2.2.1. Ho il desiderio che il senso dell’integrazione e dell’unità della persona sia molto forte,
perché non ci troviamo poi con delle persone disgregate.
Ma il discorso, per esempio, della famiglia, identificata con una qualunque convivenza, che cosa
vuole dire? Che la tua famiglia, dal punto di vista sociale, è considerata irrilevante, perché la
convivenza è esattamente la scelta di due persone che dicono: “noi la famiglia non la vogliamo
formare, quindi quei vincoli sociali che sono legati al matrimonio li respingiamo”.
Allora, se uno respinge i vincoli sociali del matrimonio si trova in realtà nella stessa condizione di
chi questi vincoli li assume, quindi significa che quei vincoli sono irrilevanti. Ma il problema
diventa questo: allora i vincoli sociali, familiari, diventano davvero irrilevanti?
Nella nostra tradizione c’è un legame che unisce l’eros con la polis e con il nomos. Quindi con la
città perché l’amore e la sessualità ha una rilevanza sociale, se non altro perché i figli vengono fuori
di lì, quindi unisce l’eros con la polis e anche con il nomos, quindi con una legge, con una norma,
che appartiene alla convivenza delle persone, alla convivenza della società.

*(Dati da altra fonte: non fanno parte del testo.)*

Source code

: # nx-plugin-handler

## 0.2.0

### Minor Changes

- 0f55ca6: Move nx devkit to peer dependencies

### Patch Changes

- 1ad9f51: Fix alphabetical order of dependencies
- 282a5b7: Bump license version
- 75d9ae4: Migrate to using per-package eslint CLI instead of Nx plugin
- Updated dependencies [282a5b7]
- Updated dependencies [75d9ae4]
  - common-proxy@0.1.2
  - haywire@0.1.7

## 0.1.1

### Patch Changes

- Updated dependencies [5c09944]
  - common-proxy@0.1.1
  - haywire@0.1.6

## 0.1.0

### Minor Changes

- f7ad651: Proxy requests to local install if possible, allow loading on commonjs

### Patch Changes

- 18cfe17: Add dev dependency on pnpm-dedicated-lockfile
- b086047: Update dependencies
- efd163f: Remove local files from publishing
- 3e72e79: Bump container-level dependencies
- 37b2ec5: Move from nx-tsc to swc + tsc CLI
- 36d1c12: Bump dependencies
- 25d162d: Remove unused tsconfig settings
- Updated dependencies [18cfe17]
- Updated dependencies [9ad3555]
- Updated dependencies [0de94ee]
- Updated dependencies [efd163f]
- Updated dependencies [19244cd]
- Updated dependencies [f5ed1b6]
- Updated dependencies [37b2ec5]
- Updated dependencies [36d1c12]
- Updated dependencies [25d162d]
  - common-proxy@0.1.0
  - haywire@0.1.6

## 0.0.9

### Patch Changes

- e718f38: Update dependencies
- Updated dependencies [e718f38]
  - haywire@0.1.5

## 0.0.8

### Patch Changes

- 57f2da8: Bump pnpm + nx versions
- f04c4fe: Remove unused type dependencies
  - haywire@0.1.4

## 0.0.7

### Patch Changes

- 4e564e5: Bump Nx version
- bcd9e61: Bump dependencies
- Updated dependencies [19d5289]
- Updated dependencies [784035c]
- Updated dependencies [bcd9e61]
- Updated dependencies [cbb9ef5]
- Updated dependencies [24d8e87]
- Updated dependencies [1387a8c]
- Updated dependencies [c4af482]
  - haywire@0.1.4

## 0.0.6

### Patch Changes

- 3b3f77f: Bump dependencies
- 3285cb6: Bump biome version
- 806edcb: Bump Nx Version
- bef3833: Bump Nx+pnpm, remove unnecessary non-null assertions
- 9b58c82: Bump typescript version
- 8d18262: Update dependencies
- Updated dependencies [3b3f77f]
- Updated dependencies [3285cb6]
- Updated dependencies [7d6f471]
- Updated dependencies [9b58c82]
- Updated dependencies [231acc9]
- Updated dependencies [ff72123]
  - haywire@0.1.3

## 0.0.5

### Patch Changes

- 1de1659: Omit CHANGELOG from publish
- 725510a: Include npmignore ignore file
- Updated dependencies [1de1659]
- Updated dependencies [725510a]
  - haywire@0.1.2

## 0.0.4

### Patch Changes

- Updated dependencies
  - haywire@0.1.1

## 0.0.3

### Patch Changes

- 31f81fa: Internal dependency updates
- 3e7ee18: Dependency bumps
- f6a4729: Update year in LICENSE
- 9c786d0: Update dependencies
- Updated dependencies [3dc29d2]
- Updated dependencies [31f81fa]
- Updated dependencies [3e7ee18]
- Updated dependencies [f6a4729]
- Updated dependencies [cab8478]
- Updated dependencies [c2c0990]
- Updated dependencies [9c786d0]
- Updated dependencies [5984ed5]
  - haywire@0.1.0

 Questo era il cammino di integrazione che si è costruito nei secoli. Allora la domanda è: questa
integrazione scompare nella nostra società?
Per cui il sesso è una cosa, l’amore è un’altra, la legge è ancora un’altra, e la polis ancora un’altra
staccate tra di loro? Non c’è un’esperienza di integrazione di queste realtà? Me lo chiedo, non sono
sicuro; perché, torno a dire, i dati non mi danno una risposta fino a queste domande.
Ma le domande m’interessano molto; perché dal punto di vista cristiano, al di là delle leggi che
riguardano il comportamento sessuale, i problemi fondamentali sono:
1. Legare la sessualità con l’amore.
2. Legare l’amore con l’impegno nei confronti dell’altro.
3. Legare l’impegno con la comunità, con la società.
È questa integrazione che a me sta a cuore tantissimo, perché questo permette di vivere le
dimensioni in un modo integrato, e quindi ricco dal punto di vista personale; perché:
‒ la sessualità, che è evidentemente dimensione biologica, si unisce con
quella affettiva, con l’amore;
‒ si unisce con la libertà nell’impegno;
‒ si unisce con la società nella legge e nella norma.
Non ho un grande affetto per le norme, perché la mia prospettiva è un’altra: ho il desiderio che il
senso dell’integrazione e dell’unità della persona sia molto forte, perché non ci troviamo poi
con delle persone disgregate.
 Torno a dire: tutti questi aspetti sono in sospeso, mi vengono fuori dalla lettura, ma non sono
sicuro che corrispondano esattamente alla situazione.
* Documento rilevato dalla registrazione, adattato al linguaggio scritto, non rivisto dall’autore.